The complex numbers come with a few advantages in Haskell, though. One is that they have an additive structure, whereas tuples do not already have an addition provided. Another is that the complex numbers come with a norm (the magnitude function), which tuples don’t come with. All of this could be implemented for tuples, but why add code when we can just use a type that already has the desired functionality?

However, in addition to that, we have that multiplication of a complex number by a complex number on the unit circle will not change the magnitude, but will rotate according to the angle from the positive real axis. The complex numbers on the unit circle can be obtained nicely by applying the natural exponential function exp to imaginary numbers (complex numbers with zero real part). exp(t*i) is the unit complex number which is at angle t from the positive real axis, counterclockwise. For example, exp(pi*i) = -1, exp(pi/2 * i) = i, and exp(pi/4 * i) = (1 + i)/sqrt(2).

For 3 dimensions, you don’t get such a nice algebra, though the quaternions, a 4-dimensional algebra, can be used to represent orientations and scalings in 3D (via conjugation and a particular embedding of 3D space into the quaternions).
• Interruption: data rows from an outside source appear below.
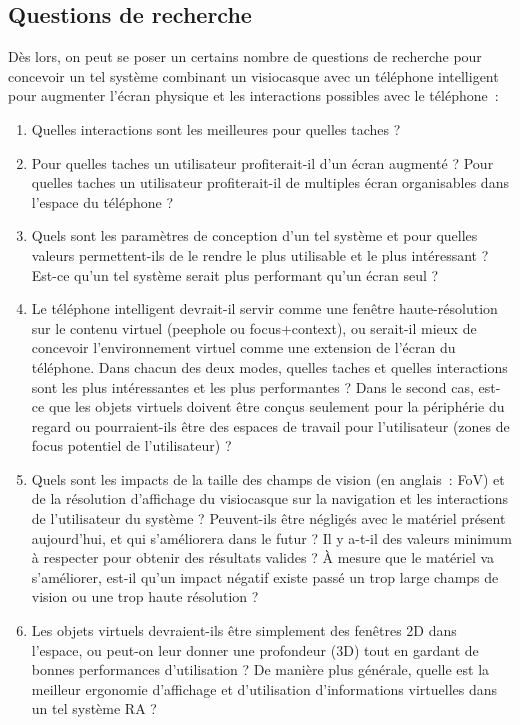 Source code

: \subsection*{Questions de recherche}
Dès lors, on peut se poser un certains nombre de questions de recherche pour concevoir un tel système combinant un visiocasque avec un téléphone intelligent pour augmenter l'écran physique et les interactions possibles avec le téléphone~:
\begin{enumerate}
	\item Quelles interactions sont les meilleures pour quelles taches ?
	\item Pour quelles taches un utilisateur profiterait-il d'un écran augmenté ? Pour quelles taches un utilisateur profiterait-il de multiples écran organisables dans l'espace du téléphone ?
	\item Quels sont les paramètres de conception d'un tel système et pour quelles valeurs permettent-ils de le rendre le plus utilisable et le plus intéressant ? Est-ce qu'un tel système serait plus performant qu'un écran seul ?
	\item Le téléphone intelligent devrait-il servir comme une fenêtre haute-résolution sur le contenu virtuel (peephole ou focus+context), ou serait-il mieux de concevoir l'environnement virtuel comme une extension de l'écran du téléphone. Dans chacun des deux modes, quelles taches et quelles interactions sont les plus intéressantes et les plus performantes ? Dans le second cas, est-ce que les objets virtuels doivent être conçus seulement pour la périphérie du regard ou pourraient-ils être des espaces de travail pour l'utilisateur (zones de focus potentiel de l'utilisateur) ?
	\item Quels sont les impacts de la taille des champs de vision (en anglais~: FoV) et de la résolution d'affichage du visiocasque sur la navigation et les interactions de l'utilisateur du système ? Peuvent-ils être négligés avec le matériel présent aujourd'hui, et qui s'améliorera dans le futur ? Il y a-t-il des valeurs minimum à respecter pour obtenir des résultats valides ? À mesure que le matériel va s'améliorer, est-il qu'un impact négatif existe passé un trop large champs de vision ou une trop haute résolution ?
	\item Les objets virtuels devraient-ils être simplement des fenêtres 2D dans l'espace, ou peut-on leur donner une profondeur (3D) tout en gardant de bonnes performances d'utilisation ? De manière plus générale, quelle est la meilleur ergonomie d'affichage et d'utilisation d'informations virtuelles dans un tel système RA ?
\end{enumerate}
E.G. a common method for implementing unit movement is to have a per-tick fractional unit speed (scalar) that is multiplied by the normal of the units intended heading, which is then added to the unit position to determine the new location for that tick. This has the distinct advantage of not allowing diagonal movement to be faster than movement in a single direction. How would a movement system based on complex numbers handle this issue?